Personalisation consists in providing the right message to the right person, at the appropriate time and within the right space. Some of its advantages are increased value to customers and loyalty. With a surge in the use of ad blockers, adopting personalisation could become invaluable to businesses.
Personalised content with the right quality and quantity of ads as well as responsive web design are two solutions which can result in increased visitor engagement, improved customer experience, and increased conversion rates. Personalisation is applicable to any industry as long as you enhance the user experience and design it based on your specific audience.

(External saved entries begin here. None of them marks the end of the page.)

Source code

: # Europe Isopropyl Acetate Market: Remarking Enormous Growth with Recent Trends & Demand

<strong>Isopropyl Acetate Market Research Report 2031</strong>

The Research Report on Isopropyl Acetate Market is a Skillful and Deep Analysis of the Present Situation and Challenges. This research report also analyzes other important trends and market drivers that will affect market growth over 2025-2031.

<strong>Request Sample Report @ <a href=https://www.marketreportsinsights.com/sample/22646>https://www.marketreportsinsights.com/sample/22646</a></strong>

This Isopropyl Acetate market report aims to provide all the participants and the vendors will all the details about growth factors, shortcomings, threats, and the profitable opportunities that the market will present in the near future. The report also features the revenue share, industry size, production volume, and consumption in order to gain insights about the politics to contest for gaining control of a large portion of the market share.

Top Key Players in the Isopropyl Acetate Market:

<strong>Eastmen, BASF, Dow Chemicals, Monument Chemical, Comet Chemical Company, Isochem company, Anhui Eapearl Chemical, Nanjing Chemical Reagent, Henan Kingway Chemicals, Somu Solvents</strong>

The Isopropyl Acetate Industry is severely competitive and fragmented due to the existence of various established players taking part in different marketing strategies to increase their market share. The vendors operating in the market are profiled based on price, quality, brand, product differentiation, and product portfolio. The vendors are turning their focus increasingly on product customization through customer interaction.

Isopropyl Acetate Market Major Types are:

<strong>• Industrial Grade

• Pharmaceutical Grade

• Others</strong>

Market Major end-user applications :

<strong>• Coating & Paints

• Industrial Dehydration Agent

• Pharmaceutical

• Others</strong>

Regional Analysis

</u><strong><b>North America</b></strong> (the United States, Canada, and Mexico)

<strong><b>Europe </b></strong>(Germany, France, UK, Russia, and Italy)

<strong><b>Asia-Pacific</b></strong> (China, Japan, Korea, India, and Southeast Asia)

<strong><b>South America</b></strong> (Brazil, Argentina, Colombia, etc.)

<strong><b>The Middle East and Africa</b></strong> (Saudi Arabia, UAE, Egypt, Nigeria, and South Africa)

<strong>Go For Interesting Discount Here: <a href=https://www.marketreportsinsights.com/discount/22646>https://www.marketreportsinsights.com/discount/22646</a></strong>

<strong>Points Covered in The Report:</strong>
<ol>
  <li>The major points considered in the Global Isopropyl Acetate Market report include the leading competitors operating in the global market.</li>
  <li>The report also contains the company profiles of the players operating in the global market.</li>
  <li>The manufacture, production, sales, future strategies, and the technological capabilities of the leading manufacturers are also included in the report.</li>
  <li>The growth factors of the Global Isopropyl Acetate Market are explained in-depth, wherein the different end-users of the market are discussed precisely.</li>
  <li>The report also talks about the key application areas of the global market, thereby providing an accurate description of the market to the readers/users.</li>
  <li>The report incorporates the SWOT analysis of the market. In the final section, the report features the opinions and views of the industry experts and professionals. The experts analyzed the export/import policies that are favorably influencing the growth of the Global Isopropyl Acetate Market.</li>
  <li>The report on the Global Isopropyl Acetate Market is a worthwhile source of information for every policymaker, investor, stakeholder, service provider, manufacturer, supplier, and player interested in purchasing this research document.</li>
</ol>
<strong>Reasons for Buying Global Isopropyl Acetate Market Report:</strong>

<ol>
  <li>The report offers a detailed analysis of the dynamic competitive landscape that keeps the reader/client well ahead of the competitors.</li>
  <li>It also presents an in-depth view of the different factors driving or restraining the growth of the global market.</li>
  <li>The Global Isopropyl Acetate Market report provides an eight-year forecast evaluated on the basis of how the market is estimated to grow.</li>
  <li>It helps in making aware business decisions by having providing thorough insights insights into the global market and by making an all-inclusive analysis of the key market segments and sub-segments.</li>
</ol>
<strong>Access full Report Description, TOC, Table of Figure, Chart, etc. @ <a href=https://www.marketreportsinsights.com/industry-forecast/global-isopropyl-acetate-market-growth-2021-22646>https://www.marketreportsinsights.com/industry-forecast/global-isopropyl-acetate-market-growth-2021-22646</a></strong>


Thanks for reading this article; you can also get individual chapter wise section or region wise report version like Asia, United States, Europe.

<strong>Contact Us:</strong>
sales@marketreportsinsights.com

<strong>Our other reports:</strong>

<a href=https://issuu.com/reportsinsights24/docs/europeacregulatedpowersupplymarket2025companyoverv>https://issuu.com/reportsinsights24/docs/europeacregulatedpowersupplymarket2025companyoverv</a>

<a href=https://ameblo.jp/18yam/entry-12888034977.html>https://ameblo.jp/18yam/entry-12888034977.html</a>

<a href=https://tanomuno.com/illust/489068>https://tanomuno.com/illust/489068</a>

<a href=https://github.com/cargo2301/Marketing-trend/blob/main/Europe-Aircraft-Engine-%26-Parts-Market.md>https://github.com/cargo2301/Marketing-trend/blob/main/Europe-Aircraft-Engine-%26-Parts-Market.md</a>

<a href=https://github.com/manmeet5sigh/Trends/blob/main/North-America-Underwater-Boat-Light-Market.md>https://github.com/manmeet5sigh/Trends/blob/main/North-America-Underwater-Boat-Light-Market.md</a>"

How to implement personalisation
Personalisation in digital marketing should be approached holistically. A good user experience is achieved by:
- implementing web personalisation according to the user’s intent and motivation
- utilising behavioural data and helping the visitor in an intuitive way, so that they are able to quickly find what they are looking for
- ‘delighting’ the visitor and presenting the information in an unexpected way
Compliance with privacy laws
As personalisation relies on the collection and segmentation of customer data, the recent introduction of GDPR is likely to make the process much harder for businesses. Users are now able to gain more control over their personal information, and opt out of any marketing communications if they wish. The challenge for marketers is to lawfully source personal data for the purpose of personalisation. On a positive note, this will give marketers the opportunity to focus on the quality of their relationship to customers as opposed to the quantity of contacts.
The first step is to think about the nature of the information you are collecting, who is collecting it, how, and why. Further consider how it will be used and who it will be shared with. To stay GDPR-compliant you need to have privacy notices that explain how you will use the user’s personal data at the point of data collection. GDPR demands a privacy notice to be concise, transparent, and written in clear and plain language.